Exercise description
Leave out any pictures and transcribe all other data below exactly.

[Data entries]
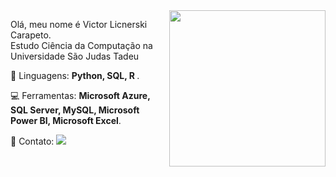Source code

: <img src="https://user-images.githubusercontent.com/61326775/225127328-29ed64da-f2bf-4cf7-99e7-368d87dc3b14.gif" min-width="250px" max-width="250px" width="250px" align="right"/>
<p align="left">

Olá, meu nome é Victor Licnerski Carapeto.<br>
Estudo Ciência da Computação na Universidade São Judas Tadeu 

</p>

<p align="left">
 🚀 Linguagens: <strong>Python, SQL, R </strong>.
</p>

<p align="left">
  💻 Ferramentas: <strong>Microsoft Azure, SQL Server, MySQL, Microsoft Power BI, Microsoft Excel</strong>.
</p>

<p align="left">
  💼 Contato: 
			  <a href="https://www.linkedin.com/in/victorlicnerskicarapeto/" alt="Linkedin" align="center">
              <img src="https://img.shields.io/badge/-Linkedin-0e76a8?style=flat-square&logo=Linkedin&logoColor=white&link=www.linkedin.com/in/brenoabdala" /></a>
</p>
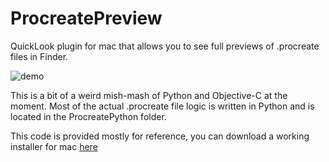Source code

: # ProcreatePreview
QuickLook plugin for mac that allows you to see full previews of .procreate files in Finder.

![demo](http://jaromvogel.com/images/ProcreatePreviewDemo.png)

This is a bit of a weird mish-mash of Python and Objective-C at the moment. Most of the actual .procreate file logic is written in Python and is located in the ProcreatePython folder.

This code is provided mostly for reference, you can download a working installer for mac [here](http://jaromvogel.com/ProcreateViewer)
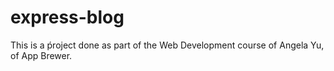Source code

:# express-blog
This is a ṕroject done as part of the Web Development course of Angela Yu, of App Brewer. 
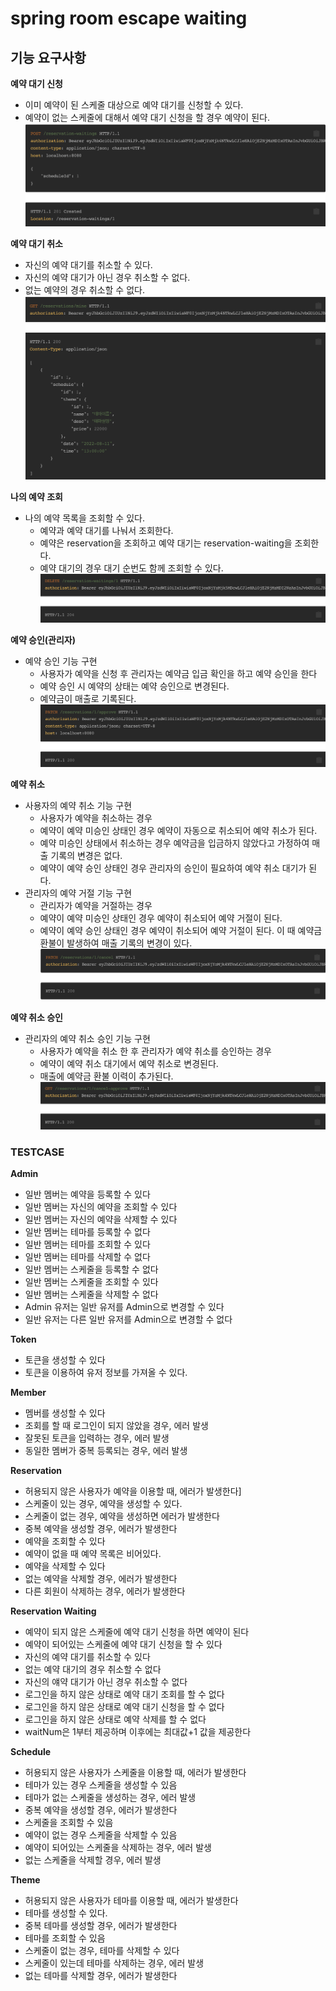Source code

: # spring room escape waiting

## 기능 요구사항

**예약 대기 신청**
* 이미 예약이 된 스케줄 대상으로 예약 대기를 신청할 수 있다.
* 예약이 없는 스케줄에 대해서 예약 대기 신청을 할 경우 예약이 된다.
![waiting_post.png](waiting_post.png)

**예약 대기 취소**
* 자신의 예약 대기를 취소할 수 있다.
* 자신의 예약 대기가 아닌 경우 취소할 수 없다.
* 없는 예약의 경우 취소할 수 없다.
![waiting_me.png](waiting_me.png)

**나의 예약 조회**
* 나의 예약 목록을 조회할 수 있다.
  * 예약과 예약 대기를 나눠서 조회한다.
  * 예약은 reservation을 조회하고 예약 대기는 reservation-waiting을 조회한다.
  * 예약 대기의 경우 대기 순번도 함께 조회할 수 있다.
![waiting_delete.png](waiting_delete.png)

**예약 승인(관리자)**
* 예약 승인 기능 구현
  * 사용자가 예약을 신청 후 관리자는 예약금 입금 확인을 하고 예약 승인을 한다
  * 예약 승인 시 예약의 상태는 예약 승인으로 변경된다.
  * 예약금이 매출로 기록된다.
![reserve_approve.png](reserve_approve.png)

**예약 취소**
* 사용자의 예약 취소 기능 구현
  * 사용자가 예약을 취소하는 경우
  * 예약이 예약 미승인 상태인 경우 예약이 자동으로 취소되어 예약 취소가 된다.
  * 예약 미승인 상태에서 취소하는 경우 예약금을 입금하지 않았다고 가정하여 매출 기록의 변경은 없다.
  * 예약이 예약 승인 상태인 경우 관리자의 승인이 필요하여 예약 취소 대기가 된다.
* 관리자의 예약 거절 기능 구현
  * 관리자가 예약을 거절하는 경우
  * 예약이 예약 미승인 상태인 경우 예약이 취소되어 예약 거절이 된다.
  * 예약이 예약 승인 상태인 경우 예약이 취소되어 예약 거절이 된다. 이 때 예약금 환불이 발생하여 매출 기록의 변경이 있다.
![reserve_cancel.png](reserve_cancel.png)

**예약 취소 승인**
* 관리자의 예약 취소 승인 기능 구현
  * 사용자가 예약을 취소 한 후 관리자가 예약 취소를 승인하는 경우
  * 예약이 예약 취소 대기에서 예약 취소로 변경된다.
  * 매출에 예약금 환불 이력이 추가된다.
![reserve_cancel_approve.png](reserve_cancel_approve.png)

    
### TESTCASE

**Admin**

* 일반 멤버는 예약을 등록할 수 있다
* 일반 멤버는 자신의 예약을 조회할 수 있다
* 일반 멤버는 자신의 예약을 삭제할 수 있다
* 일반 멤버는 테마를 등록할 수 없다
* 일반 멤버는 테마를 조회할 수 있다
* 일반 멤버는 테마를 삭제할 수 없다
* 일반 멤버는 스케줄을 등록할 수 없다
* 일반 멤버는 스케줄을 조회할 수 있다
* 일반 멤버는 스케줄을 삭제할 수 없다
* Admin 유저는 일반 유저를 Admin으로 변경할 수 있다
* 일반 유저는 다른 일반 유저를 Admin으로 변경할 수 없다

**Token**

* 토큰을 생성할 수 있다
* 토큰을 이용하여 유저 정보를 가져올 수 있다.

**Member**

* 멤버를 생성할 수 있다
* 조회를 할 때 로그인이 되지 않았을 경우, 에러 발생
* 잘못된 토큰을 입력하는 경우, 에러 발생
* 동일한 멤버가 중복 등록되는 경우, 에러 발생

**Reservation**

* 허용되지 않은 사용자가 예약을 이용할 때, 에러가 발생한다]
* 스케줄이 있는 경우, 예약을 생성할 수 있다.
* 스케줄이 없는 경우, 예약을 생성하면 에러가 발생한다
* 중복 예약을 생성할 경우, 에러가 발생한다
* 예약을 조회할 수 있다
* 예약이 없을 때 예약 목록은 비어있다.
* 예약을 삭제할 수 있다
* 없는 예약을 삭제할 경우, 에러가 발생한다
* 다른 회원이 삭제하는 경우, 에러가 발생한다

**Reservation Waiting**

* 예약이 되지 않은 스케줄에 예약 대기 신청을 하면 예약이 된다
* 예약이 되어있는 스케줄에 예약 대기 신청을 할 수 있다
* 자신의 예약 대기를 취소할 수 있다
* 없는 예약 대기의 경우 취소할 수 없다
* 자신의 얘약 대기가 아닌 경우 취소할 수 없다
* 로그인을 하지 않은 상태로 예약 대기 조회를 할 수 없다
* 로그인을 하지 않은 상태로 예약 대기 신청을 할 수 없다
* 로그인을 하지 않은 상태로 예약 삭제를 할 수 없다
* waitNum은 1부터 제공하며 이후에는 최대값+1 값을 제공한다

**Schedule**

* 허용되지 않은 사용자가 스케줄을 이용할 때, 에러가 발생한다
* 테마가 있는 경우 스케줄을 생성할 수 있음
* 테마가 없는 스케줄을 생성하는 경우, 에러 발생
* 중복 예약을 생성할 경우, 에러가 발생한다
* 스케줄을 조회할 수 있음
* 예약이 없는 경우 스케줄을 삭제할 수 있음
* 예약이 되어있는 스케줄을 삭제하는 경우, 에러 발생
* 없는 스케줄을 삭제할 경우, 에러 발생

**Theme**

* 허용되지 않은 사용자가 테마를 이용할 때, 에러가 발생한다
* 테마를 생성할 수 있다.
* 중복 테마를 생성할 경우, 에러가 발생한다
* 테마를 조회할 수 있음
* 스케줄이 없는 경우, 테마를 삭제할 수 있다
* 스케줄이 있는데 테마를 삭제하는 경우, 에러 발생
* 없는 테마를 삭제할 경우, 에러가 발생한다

Task result
Source code

: <img src="https://user-images.githubusercontent.com/61326775/225127328-29ed64da-f2bf-4cf7-99e7-368d87dc3b14.gif" min-width="250px" max-width="250px" width="250px" align="right"/>
<p align="left">

Olá, meu nome é Victor Licnerski Carapeto.<br>
Estudo Ciência da Computação na Universidade São Judas Tadeu 

</p>

<p align="left">
 🚀 Linguagens: <strong>Python, SQL, R </strong>.
</p>

<p align="left">
  💻 Ferramentas: <strong>Microsoft Azure, SQL Server, MySQL, Microsoft Power BI, Microsoft Excel</strong>.
</p>

<p align="left">
  💼 Contato: 
			  <a href="https://www.linkedin.com/in/victorlicnerskicarapeto/" alt="Linkedin" align="center">
              <img src="https://img.shields.io/badge/-Linkedin-0e76a8?style=flat-square&logo=Linkedin&logoColor=white&link=www.linkedin.com/in/brenoabdala" /></a>
</p>
Source code

: # ProcreatePreview
QuickLook plugin for mac that allows you to see full previews of .procreate files in Finder.

![demo](http://jaromvogel.com/images/ProcreatePreviewDemo.png)

This is a bit of a weird mish-mash of Python and Objective-C at the moment. Most of the actual .procreate file logic is written in Python and is located in the ProcreatePython folder.

This code is provided mostly for reference, you can download a working installer for mac [here](http://jaromvogel.com/ProcreateViewer)
Source code

:# express-blog
This is a ṕroject done as part of the Web Development course of Angela Yu, of App Brewer. 
Source code

: # spring room escape waiting

## 기능 요구사항

**예약 대기 신청**
* 이미 예약이 된 스케줄 대상으로 예약 대기를 신청할 수 있다.
* 예약이 없는 스케줄에 대해서 예약 대기 신청을 할 경우 예약이 된다.
![waiting_post.png](waiting_post.png)

**예약 대기 취소**
* 자신의 예약 대기를 취소할 수 있다.
* 자신의 예약 대기가 아닌 경우 취소할 수 없다.
* 없는 예약의 경우 취소할 수 없다.
![waiting_me.png](waiting_me.png)

**나의 예약 조회**
* 나의 예약 목록을 조회할 수 있다.
  * 예약과 예약 대기를 나눠서 조회한다.
  * 예약은 reservation을 조회하고 예약 대기는 reservation-waiting을 조회한다.
  * 예약 대기의 경우 대기 순번도 함께 조회할 수 있다.
![waiting_delete.png](waiting_delete.png)

**예약 승인(관리자)**
* 예약 승인 기능 구현
  * 사용자가 예약을 신청 후 관리자는 예약금 입금 확인을 하고 예약 승인을 한다
  * 예약 승인 시 예약의 상태는 예약 승인으로 변경된다.
  * 예약금이 매출로 기록된다.
![reserve_approve.png](reserve_approve.png)

**예약 취소**
* 사용자의 예약 취소 기능 구현
  * 사용자가 예약을 취소하는 경우
  * 예약이 예약 미승인 상태인 경우 예약이 자동으로 취소되어 예약 취소가 된다.
  * 예약 미승인 상태에서 취소하는 경우 예약금을 입금하지 않았다고 가정하여 매출 기록의 변경은 없다.
  * 예약이 예약 승인 상태인 경우 관리자의 승인이 필요하여 예약 취소 대기가 된다.
* 관리자의 예약 거절 기능 구현
  * 관리자가 예약을 거절하는 경우
  * 예약이 예약 미승인 상태인 경우 예약이 취소되어 예약 거절이 된다.
  * 예약이 예약 승인 상태인 경우 예약이 취소되어 예약 거절이 된다. 이 때 예약금 환불이 발생하여 매출 기록의 변경이 있다.
![reserve_cancel.png](reserve_cancel.png)

**예약 취소 승인**
* 관리자의 예약 취소 승인 기능 구현
  * 사용자가 예약을 취소 한 후 관리자가 예약 취소를 승인하는 경우
  * 예약이 예약 취소 대기에서 예약 취소로 변경된다.
  * 매출에 예약금 환불 이력이 추가된다.
![reserve_cancel_approve.png](reserve_cancel_approve.png)

    
### TESTCASE

**Admin**

* 일반 멤버는 예약을 등록할 수 있다
* 일반 멤버는 자신의 예약을 조회할 수 있다
* 일반 멤버는 자신의 예약을 삭제할 수 있다
* 일반 멤버는 테마를 등록할 수 없다
* 일반 멤버는 테마를 조회할 수 있다
* 일반 멤버는 테마를 삭제할 수 없다
* 일반 멤버는 스케줄을 등록할 수 없다
* 일반 멤버는 스케줄을 조회할 수 있다
* 일반 멤버는 스케줄을 삭제할 수 없다
* Admin 유저는 일반 유저를 Admin으로 변경할 수 있다
* 일반 유저는 다른 일반 유저를 Admin으로 변경할 수 없다

**Token**

* 토큰을 생성할 수 있다
* 토큰을 이용하여 유저 정보를 가져올 수 있다.

**Member**

* 멤버를 생성할 수 있다
* 조회를 할 때 로그인이 되지 않았을 경우, 에러 발생
* 잘못된 토큰을 입력하는 경우, 에러 발생
* 동일한 멤버가 중복 등록되는 경우, 에러 발생

**Reservation**

* 허용되지 않은 사용자가 예약을 이용할 때, 에러가 발생한다]
* 스케줄이 있는 경우, 예약을 생성할 수 있다.
* 스케줄이 없는 경우, 예약을 생성하면 에러가 발생한다
* 중복 예약을 생성할 경우, 에러가 발생한다
* 예약을 조회할 수 있다
* 예약이 없을 때 예약 목록은 비어있다.
* 예약을 삭제할 수 있다
* 없는 예약을 삭제할 경우, 에러가 발생한다
* 다른 회원이 삭제하는 경우, 에러가 발생한다

**Reservation Waiting**

* 예약이 되지 않은 스케줄에 예약 대기 신청을 하면 예약이 된다
* 예약이 되어있는 스케줄에 예약 대기 신청을 할 수 있다
* 자신의 예약 대기를 취소할 수 있다
* 없는 예약 대기의 경우 취소할 수 없다
* 자신의 얘약 대기가 아닌 경우 취소할 수 없다
* 로그인을 하지 않은 상태로 예약 대기 조회를 할 수 없다
* 로그인을 하지 않은 상태로 예약 대기 신청을 할 수 없다
* 로그인을 하지 않은 상태로 예약 삭제를 할 수 없다
* waitNum은 1부터 제공하며 이후에는 최대값+1 값을 제공한다

**Schedule**

* 허용되지 않은 사용자가 스케줄을 이용할 때, 에러가 발생한다
* 테마가 있는 경우 스케줄을 생성할 수 있음
* 테마가 없는 스케줄을 생성하는 경우, 에러 발생
* 중복 예약을 생성할 경우, 에러가 발생한다
* 스케줄을 조회할 수 있음
* 예약이 없는 경우 스케줄을 삭제할 수 있음
* 예약이 되어있는 스케줄을 삭제하는 경우, 에러 발생
* 없는 스케줄을 삭제할 경우, 에러 발생

**Theme**

* 허용되지 않은 사용자가 테마를 이용할 때, 에러가 발생한다
* 테마를 생성할 수 있다.
* 중복 테마를 생성할 경우, 에러가 발생한다
* 테마를 조회할 수 있음
* 스케줄이 없는 경우, 테마를 삭제할 수 있다
* 스케줄이 있는데 테마를 삭제하는 경우, 에러 발생
* 없는 테마를 삭제할 경우, 에러가 발생한다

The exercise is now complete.